I first became interested in reading Hilde and Ylva Østby’s Adventures in Memory: The Science of Secrets of Remembering and Forgetting about a year and a half ago. I was in Durham to visit my friend at the university, my first-ever exploration of the city; all I was told in advance was that it was old, cold, and tiny. Those weren’t inaccurate details – Durham is all of those things – but I recall being struck by how peculiarly structured the main town is, rising up and down over hills and winding cobbled streets, wood and stone weaving together in old homes, a preserved manifestation of some ancient conception of England that has fallen into disrepair elsewhere. It was a Saturday morning in November, which I had to myself while my friend played lacrosse. If you’ve visited Durham then you’ll know the lands of town and country are, effectively, interchangeable, and before long I was traversing farm, field and forest, but before that I sat on a bench, overlooking the River Wear, to catch up on articles on my phone. It was cold, yes, the kind of cold where you could not just feel but see it; the hazy grey, blended with white and yellow sun. Wet leaves lay around my feet. I loaded up my news app and, amidst the scrolling, my eyes fixated on a Guardian feature for a new book about memory The book advertised was, of course, Adventures in Memory, and I made a mental note to buy and read it later on.

Our memory networks – our fishnets of memories – benefit from the context beyond just our physical surroundings. We create the strongest memory networks on our own, when we learn something truly meaningful and make an effort to understand it … Memories are linked to what concerns you, what you feel, what you want.

Anchoring memories in a sensual awareness of time and place is just one of the many common human experiences elaborated upon in the Østby sisters’ excellent book. The literary combination of Ylva, a neuropsychologist, and Hilde, a novelist, is astounding; it is a book about one of the most complex and historically nascent fields of scientific research – our memories – but written in the most accessible and intriguing prose. I found it hard to put down; despite being consistently interested in all things science, I am awful at actually grasping any of it. The wonder of Adventures in Memory is how it is a very complicated book made for the scientific layperson, encompassing people and discoveries across hundreds of years and beyond while never losing its place. It’s exciting, too; the sisters have an approachable writing style that frequently veers into the dramatic and fantastical, most suitable for what is undoubtedly a dramatic and fantastical topic.

Memory is, after all, what makes us human, and the specific evolutions of human memory what sets us apart from Earth’s animal kingdom. We can not only recall events, but we can organise them chronologically, fuse them with emotional, spatial and temporal context, and transport our minds across our lives at the slightest trigger, creating even the most random yet incredible connections. Back at the end of April, the sight of an X-shaped leather vest racked with bullets and weaponry in the pilot to a 1970s-era sitcom Police Squad! threw my brain back to my childhood comic books, The Adventures of Sharkmanswiftly inspiring me to dig out and reinvigorate them for a modern-day superhero radio play.

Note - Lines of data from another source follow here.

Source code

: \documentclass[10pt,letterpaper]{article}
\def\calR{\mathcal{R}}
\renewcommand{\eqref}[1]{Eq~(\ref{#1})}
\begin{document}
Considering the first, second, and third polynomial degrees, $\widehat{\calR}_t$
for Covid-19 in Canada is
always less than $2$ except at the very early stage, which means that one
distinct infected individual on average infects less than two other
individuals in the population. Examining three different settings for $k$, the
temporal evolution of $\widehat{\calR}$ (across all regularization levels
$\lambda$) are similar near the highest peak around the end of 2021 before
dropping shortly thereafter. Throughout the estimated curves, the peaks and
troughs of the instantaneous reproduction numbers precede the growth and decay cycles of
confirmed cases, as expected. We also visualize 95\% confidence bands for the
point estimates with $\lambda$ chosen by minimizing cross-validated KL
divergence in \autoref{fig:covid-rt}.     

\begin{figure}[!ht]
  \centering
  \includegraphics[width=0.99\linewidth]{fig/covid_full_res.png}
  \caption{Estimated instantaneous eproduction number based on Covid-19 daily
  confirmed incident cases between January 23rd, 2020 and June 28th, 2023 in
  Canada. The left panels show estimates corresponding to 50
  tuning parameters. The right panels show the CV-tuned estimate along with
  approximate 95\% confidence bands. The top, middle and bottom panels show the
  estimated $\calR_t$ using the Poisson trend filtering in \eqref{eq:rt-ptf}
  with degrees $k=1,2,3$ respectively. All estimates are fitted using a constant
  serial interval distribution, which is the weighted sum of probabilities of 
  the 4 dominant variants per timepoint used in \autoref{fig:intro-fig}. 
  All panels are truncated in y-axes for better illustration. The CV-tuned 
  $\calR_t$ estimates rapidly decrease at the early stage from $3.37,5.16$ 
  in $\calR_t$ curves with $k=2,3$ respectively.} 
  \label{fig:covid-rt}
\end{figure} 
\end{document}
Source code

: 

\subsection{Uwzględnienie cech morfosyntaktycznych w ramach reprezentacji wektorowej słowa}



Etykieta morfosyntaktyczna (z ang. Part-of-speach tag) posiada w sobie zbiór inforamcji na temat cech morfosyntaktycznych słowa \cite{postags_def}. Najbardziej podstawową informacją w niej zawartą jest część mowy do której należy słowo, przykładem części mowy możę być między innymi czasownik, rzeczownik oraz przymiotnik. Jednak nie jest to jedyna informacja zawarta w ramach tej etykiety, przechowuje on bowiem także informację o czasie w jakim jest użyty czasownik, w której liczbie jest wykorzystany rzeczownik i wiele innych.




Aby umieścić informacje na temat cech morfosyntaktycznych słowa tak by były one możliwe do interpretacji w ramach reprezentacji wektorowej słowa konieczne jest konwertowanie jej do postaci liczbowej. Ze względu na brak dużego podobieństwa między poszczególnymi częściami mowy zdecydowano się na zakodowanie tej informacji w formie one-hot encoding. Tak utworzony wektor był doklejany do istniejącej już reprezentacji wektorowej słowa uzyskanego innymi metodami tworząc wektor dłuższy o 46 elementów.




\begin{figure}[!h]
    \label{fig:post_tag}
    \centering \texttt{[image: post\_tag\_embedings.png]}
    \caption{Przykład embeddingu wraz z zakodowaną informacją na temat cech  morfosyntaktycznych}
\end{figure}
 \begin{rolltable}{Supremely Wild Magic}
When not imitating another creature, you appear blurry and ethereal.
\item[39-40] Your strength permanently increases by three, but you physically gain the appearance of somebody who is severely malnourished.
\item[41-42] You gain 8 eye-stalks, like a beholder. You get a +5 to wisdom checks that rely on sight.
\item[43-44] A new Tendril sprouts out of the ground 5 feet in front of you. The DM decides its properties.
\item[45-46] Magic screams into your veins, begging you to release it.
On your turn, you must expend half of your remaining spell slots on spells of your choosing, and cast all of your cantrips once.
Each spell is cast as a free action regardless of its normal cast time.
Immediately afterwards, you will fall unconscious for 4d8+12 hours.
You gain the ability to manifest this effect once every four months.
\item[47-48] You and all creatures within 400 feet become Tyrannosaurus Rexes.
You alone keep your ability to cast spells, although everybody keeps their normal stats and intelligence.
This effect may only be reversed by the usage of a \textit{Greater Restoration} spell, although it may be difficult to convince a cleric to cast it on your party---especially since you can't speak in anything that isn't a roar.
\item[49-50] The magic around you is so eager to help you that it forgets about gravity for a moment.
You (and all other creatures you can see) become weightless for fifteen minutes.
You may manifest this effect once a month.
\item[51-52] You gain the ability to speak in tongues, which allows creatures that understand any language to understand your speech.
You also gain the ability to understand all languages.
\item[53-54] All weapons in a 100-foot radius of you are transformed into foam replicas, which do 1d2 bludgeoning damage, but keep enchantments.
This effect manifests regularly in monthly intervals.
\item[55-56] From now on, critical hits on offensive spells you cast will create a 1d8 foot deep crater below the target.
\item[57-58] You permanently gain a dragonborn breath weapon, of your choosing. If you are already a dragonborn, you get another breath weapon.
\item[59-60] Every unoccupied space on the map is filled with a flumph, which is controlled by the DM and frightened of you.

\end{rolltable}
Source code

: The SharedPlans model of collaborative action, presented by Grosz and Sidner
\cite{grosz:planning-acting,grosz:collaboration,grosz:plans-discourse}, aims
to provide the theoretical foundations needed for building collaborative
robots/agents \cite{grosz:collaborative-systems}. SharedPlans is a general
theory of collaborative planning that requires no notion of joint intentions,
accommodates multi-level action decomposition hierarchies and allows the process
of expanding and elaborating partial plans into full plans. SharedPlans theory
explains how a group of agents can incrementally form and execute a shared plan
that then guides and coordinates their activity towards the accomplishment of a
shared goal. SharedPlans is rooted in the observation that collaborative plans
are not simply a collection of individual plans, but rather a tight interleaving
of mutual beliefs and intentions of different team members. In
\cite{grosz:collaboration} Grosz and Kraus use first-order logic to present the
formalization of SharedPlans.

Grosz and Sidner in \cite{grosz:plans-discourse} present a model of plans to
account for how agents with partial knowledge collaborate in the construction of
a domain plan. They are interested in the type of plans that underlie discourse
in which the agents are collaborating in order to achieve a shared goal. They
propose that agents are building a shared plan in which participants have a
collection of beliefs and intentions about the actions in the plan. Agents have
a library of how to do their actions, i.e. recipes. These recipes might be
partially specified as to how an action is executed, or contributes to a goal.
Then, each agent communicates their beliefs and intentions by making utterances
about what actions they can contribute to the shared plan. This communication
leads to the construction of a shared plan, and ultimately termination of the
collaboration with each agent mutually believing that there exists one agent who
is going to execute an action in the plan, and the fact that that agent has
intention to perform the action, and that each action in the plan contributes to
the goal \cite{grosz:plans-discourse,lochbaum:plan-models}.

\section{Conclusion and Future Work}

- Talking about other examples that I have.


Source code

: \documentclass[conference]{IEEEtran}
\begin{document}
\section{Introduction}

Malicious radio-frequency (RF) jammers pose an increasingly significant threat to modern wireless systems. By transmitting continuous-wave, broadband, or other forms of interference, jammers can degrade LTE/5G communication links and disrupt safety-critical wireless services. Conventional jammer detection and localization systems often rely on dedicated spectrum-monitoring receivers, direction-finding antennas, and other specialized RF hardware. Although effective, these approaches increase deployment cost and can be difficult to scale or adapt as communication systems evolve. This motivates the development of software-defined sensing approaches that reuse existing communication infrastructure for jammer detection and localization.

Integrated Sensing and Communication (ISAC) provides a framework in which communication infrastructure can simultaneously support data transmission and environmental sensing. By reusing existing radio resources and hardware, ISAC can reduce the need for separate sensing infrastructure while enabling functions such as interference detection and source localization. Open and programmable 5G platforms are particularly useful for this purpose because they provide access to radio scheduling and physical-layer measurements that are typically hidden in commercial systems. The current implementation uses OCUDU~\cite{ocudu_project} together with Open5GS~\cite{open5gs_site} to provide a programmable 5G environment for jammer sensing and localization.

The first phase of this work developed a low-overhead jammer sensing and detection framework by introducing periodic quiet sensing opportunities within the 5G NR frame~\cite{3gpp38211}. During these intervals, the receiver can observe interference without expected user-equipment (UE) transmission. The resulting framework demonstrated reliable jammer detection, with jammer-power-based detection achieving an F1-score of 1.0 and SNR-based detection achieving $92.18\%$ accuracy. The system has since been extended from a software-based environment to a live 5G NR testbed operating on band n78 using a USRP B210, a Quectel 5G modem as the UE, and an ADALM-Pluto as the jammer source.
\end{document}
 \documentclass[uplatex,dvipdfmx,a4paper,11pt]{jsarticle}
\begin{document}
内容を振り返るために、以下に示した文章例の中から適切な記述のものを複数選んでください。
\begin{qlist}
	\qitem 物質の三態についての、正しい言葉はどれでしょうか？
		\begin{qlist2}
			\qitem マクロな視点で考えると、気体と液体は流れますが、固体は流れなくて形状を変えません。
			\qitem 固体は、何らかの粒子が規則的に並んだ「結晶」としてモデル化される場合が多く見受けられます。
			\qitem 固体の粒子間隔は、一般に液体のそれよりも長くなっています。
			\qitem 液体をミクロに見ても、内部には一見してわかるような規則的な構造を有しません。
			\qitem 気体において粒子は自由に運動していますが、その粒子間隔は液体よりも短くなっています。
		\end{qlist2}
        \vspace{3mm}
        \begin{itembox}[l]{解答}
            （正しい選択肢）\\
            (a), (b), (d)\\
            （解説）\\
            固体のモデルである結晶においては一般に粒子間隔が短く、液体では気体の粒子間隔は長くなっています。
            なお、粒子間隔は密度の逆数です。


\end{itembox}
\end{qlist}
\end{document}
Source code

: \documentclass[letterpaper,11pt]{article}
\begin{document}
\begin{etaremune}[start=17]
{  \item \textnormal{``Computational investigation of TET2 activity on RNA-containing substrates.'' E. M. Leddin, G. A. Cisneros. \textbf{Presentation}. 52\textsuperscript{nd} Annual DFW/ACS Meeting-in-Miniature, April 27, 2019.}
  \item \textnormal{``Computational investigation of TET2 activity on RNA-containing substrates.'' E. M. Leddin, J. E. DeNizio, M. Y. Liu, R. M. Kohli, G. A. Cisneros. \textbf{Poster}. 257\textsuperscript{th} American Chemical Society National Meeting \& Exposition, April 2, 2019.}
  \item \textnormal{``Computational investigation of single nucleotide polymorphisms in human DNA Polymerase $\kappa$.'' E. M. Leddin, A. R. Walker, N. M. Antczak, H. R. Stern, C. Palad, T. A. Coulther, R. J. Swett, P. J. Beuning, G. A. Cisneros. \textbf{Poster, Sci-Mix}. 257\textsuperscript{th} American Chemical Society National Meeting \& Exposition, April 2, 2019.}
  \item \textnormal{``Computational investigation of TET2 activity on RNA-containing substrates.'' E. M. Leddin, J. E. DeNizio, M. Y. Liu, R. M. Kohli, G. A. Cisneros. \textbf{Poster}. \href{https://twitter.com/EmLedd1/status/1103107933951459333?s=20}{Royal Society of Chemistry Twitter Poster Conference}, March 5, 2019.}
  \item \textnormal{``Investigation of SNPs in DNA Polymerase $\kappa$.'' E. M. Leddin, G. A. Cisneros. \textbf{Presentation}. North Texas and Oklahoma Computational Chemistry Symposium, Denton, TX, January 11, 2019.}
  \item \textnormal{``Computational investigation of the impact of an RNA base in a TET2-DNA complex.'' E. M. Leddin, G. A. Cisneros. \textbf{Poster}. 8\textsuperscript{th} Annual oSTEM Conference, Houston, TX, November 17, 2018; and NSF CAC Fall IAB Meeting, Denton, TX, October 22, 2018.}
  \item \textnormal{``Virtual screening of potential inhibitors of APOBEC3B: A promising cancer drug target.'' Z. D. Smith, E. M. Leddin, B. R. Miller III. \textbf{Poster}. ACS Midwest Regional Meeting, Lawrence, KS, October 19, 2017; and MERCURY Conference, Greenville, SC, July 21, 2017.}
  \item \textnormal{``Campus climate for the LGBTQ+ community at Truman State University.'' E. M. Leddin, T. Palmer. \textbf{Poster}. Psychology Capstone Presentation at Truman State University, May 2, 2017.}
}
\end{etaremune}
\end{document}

Memories are not static, not authoritative, not solid as mountains. They are diffuse, they move around, they collide; they are like seahorses dancing restlessly amid the seagrass. Memory is constructive; it picks up fragments of an experience and builds a framework, a story about what happened. Once, that experience was fresh in our minds. But our senses, our attention, our ability to interpret, and our memory did not manage to absorb everything down to the smallest detail.

Memories are of further interest to me as a writer and a keen diarist. I have kept regular diaries since 2017; then, once a day, intermittently throughout 2018 and most of 2019, and then once a day again from October until now. Creative writing, as the Østby’s explain, makes use of memory; the dramatic difference between us and other animals is our ability to conceive of what does not exist, but we can only do that through our ability to fuse our memories together. The Lion-Man is the first known example of human abstract conceptual thought, only possible through respective memories of a lion and a man, brought together into something else entirely. Indeed, what is imagining the future but using memory? Fascinatingly, the writers note that MRI scans prove the exact same cognitive processes are put to work when remembering as they are imagining, and thinking of the future. Past, present and future are one and the same inside our minds – and the wall dividing fiction and reality may not be quite so thick.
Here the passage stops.